Eu trabalhava na Engenharia Avançada da Ford em seu Centro de Pesquisas (CPq) em São Bernardo do Campo quando nos idos de 1978 iniciamos o programa BETA, que aém do projeto de uma picape, previa também outros dois estudos, um furgão e um utilitário, todos com base na plataforma básica do Ford Corcel.
A picape o leitor conhece muito bem, o Ford Pampa lançado em 1982 e que marcou época como um dos mais bem sucedidos projetos brasileiros. Em 1984 a Pampa lançou sua versão 4×4 que foi um grande desafio de engenharia pois o projeto não contemplava um interdiferencial para compensar as diferenças de rotação entre os eixos dianteiro e traseiro principalmente em curvas, limitando o seu uso ao off-road.
Recomendo ao leitor minha matéria Memórias da Ford – parte 3 que aborda também a história da Pampa.
O projeto do furgão parecia ser muito simples, seria a própria Pampa com baú fechado em vez da caçamba aberta.
Foi construído um protótipo funcional na ferramentaria do CPq e que foi submetido a analises de custos e de manufatura em termos de viabilidade do projeto. Este protótipo tinha inclusive um defletor no teto para melhoria da aerodinâmica do furgão. Modelos em escala também foram submetidos a testes em túnel de vento para adequação da altura e do formato do baú.
Nadou, nadou e morreu na praia…
Nem mesmo a proposta da terceirização do baú e do defletor a serem feitos na estamparia da Karmann-Ghia deu resultado em viabilidade e o projeto foi descontinuado
Na época o Fiat Fiorino, que era o Fiat 147 com baú, já fazia sucesso como veículo utilitário urbano e nem isso sensibilizou a Ford a continuar com o projeto da Pampa Furgão.
Na realidade a Pampa Furgão entrou indiretamente em produção através do mercado paralelo. Varias empresas encarroçadoras fizeram projetos diversos de baús e capotas para a resistente picape Pampa.
Vamos ao Jampa, que é o foco principal desta matéria.
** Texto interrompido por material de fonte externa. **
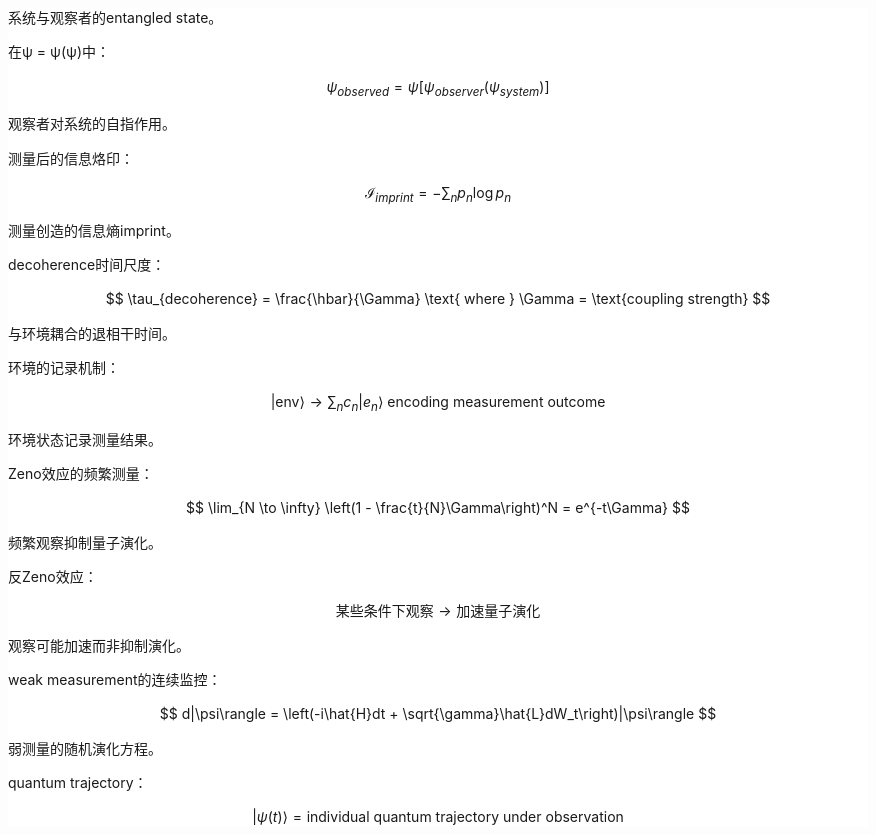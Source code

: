 系统与观察者的entangled state。

在ψ = ψ(ψ)中：

$$
\psi_{observed} = \psi[\psi_{observer}(\psi_{system})]
$$

观察者对系统的自指作用。

测量后的信息烙印：

$$
\mathcal{I}_{imprint} = -\sum_n p_n \log p_n
$$

测量创造的信息熵imprint。

decoherence时间尺度：

$$
\tau_{decoherence} = \frac{\hbar}{\Gamma} \text{ where } \Gamma = \text{coupling strength}
$$

与环境耦合的退相干时间。

环境的记录机制：

$$
|\text{env}\rangle \rightarrow \sum_n c_n |e_n\rangle \text{ encoding measurement outcome}
$$

环境状态记录测量结果。

Zeno效应的频繁测量：

$$
\lim_{N \to \infty} \left(1 - \frac{t}{N}\Gamma\right)^N = e^{-t\Gamma}
$$

频繁观察抑制量子演化。

反Zeno效应：

$$
\text{某些条件下观察} \rightarrow \text{加速量子演化}
$$

观察可能加速而非抑制演化。

weak measurement的连续监控：

$$
d|\psi\rangle = \left(-i\hat{H}dt + \sqrt{\gamma}\hat{L}dW_t\right)|\psi\rangle
$$

弱测量的随机演化方程。

quantum trajectory：

$$
|\psi(t)\rangle = \text{individual quantum trajectory under observation}
$$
O Jampa foi criação da engenharia da Ford no Brasil, um misto Jeep/Pampa e teve como referência o Ford Bronco, um utilitário produzido nos Estados Unidos entre 1966 e 1996 em cinco gerações sucessivas.
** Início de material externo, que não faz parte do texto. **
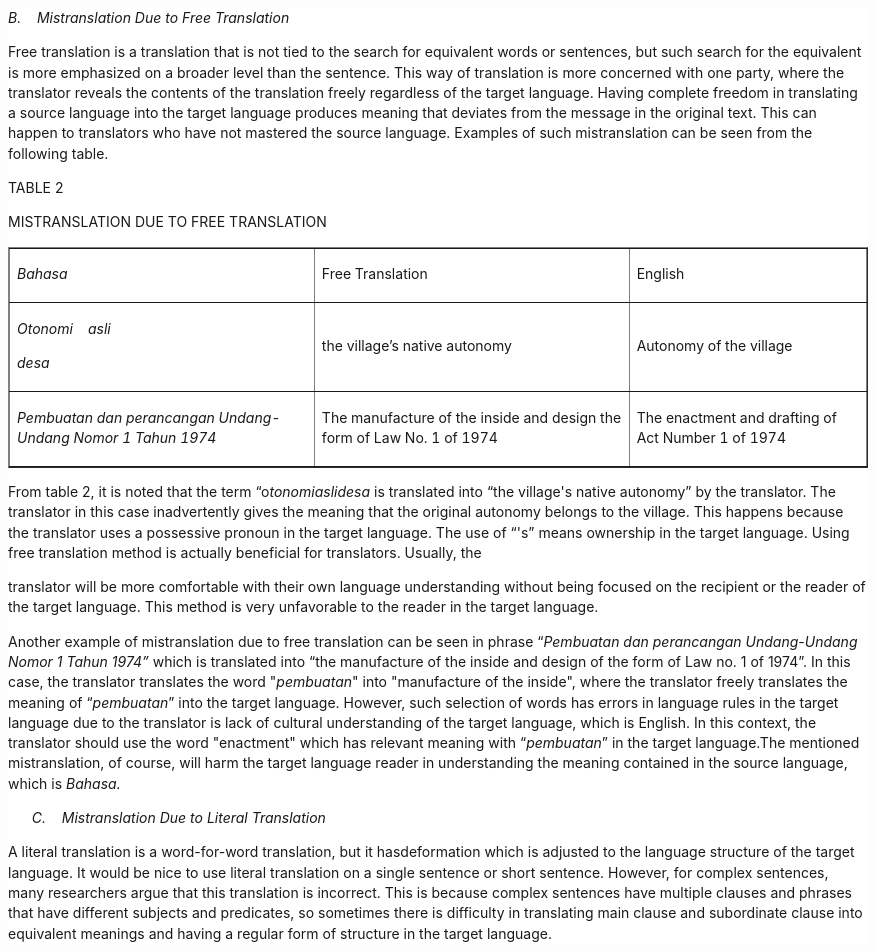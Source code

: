 <p><span class="font4" style="font-style:italic;">B. &nbsp;&nbsp;&nbsp;Mistranslation Due to Free Translation</span></p></li></ul>
<p><span class="font4">Free translation is a translation that is not tied to the search for equivalent words or sentences, but such search for the equivalent is more emphasized on a broader level than the sentence. This way of translation is more concerned with one party, where the translator reveals the contents of the translation freely regardless of the target language. Having complete freedom in translating a source language into the target language produces meaning that deviates from the message in the original text. This can happen to translators who have not mastered the source language. Examples of such mistranslation can be seen from the following table.</span></p>
<p><span class="font3">TABLE 2</span></p>
<p><span class="font3">MISTRANSLATION DUE TO FREE TRANSLATION</span></p>
<table border="1">
<tr><td style="vertical-align:middle;">
<p><span class="font4" style="font-style:italic;">Bahasa</span></p></td><td style="vertical-align:middle;">
<p><span class="font4">Free Translation</span></p></td><td style="vertical-align:top;">
<p><span class="font4">English</span></p></td></tr>
<tr><td style="vertical-align:top;">
<p><span class="font4" style="font-style:italic;">Otonomi &nbsp;&nbsp;&nbsp;asli</span></p>
<p><span class="font4" style="font-style:italic;">desa</span></p></td><td style="vertical-align:middle;">
<p><span class="font4">the village’s native autonomy</span></p></td><td style="vertical-align:middle;">
<p><span class="font4">Autonomy of the village</span></p></td></tr>
<tr><td style="vertical-align:middle;">
<p><span class="font4" style="font-style:italic;">Pembuatan dan perancangan Undang-Undang Nomor 1 Tahun 1974</span></p></td><td style="vertical-align:middle;">
<p><span class="font4">The manufacture of the inside and design the form of Law No. 1 of 1974</span></p></td><td style="vertical-align:middle;">
<p><span class="font4">The enactment and drafting of Act Number 1 of 1974</span></p></td></tr>
</table>
<p><span class="font4">From table 2, it is noted that the term “o</span><span class="font4" style="font-style:italic;">tonomiaslidesa</span><span class="font4"> is translated into “the village's native autonomy” by the translator. The translator in this case inadvertently gives the meaning that the original autonomy belongs to the village. This happens because the translator uses a possessive pronoun in the target language. The use of “'s” means ownership in the target language. Using free translation method is actually beneficial for translators. Usually, the</span></p>
<p><span class="font4">translator will be more comfortable with their own language understanding without being focused on the recipient or the reader of the target language. This method is very unfavorable to the reader in the target language.</span></p>
<p><span class="font4">Another example of mistranslation due to free translation can be seen in phrase “</span><span class="font4" style="font-style:italic;">Pembuatan dan perancangan Undang-Undang Nomor 1 Tahun 1974”</span><span class="font4"> which is translated into “the manufacture of the inside and design of the form of Law no. 1 of 1974”. In this case, the translator translates the word &quot;</span><span class="font4" style="font-style:italic;">pembuatan</span><span class="font4">&quot; into &quot;manufacture of the inside&quot;, where the translator freely translates the meaning of “</span><span class="font4" style="font-style:italic;">pembuatan</span><span class="font4">” into the target language. However, such selection of words has errors in language rules in the target language due to the translator is lack of cultural understanding of the target language, which is English. In this context, the translator should use the word &quot;enactment&quot; which has relevant meaning with “</span><span class="font4" style="font-style:italic;">pembuatan</span><span class="font4">” in the target language.The mentioned mistranslation, of course, will harm the target language reader in understanding the meaning contained in the source language, which is </span><span class="font4" style="font-style:italic;">Bahasa.</span></p>
<ul style="list-style:none;"><li>
<p><span class="font4" style="font-style:italic;">C. &nbsp;&nbsp;&nbsp;Mistranslation Due to Literal Translation</span></p></li></ul>
<p><span class="font4">A literal translation is a word-for-word translation, but it hasdeformation which is adjusted to the language structure of the target language. It would be nice to use literal translation on a single sentence or short sentence. However, for complex sentences, many researchers argue that this translation is incorrect. This is because complex sentences have multiple clauses and phrases that have different subjects and predicates, so sometimes there is difficulty in translating main clause and subordinate clause into equivalent meanings and having a regular form of structure in the target language.</span></p>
O primeiro Bronco, sempre na versão 4×4, foi lançado em 1966 como competidor direto do Jeep Willys CJ5 e ficou até 1977 mantendo a característica ORV (off-road vehicle). Com três tipos de motorização, 6 cilindros 170-pol³ (2.785 cm³) do Ford Falcon, V-8 289-pol³ (4.735 cm³) e 302-pol³ (4.940 cm³) da série Windsor, fez sucesso no mercado estadunidense.
Em 1978 o Bronco ficou grandão e deixou de ser jipinho para ser um utilitário esporte, já em base da picape F-100 com chassis encurtado e utilizando somente o motor V8 302-pol³.
No Brasil, o Jampa também teria a missão de substituir o Jeep Willys CJ5 , como fez o Bronco nos Estados Unidos.
O estudo da distância entre eixos e de carregamento foi o ponto de partida para o Jampa.
Para comparação:
Corcel 2.440 mm
Pampa 2.580 mm
Bronco MK1 2.337 mm
Jeep CJ5 2.057 mm
Jeep CJ6 2.565 mm
O Jampa utilizou a mesma distância entre eixos do Corcel, 2.440 mm, ficando apenas 103 mm maior que o Bronco.
Um protótipo funcional foi construído no CPq com duas capotas removíveis, uma de lona e outra rígida, sendo a mecânica mantida a mesma da Pampa 4×4.
A tração 4×4 da Pampa não tinha interdiferencial para equalizar as diferenças de rotação dos eixos, principalmente em curvas e também não tinha a caixa de transferência com reduzida, limitando o projeto.
O Jampa nunca seria um Jeep de verdade e todas as avaliações veiculares que fizemos confirmaram este aspecto.
Estudos foram feitos para adaptar a caixa de transferência com reduzida e interdiferencial do Bronco, porém não houve viabilidade técnica e comercial.
A Ford desistiu do projeto Jampa e em 1983 o Jeep Willys também saiu de produção. A Ford definitivamente abandonou este segmento.
Espero que o meu grande amigo jornalista Roberto Nasser consiga resgatar o protótipo do Jampa, se é que ele ainda existe, para o seu museu em Brasília.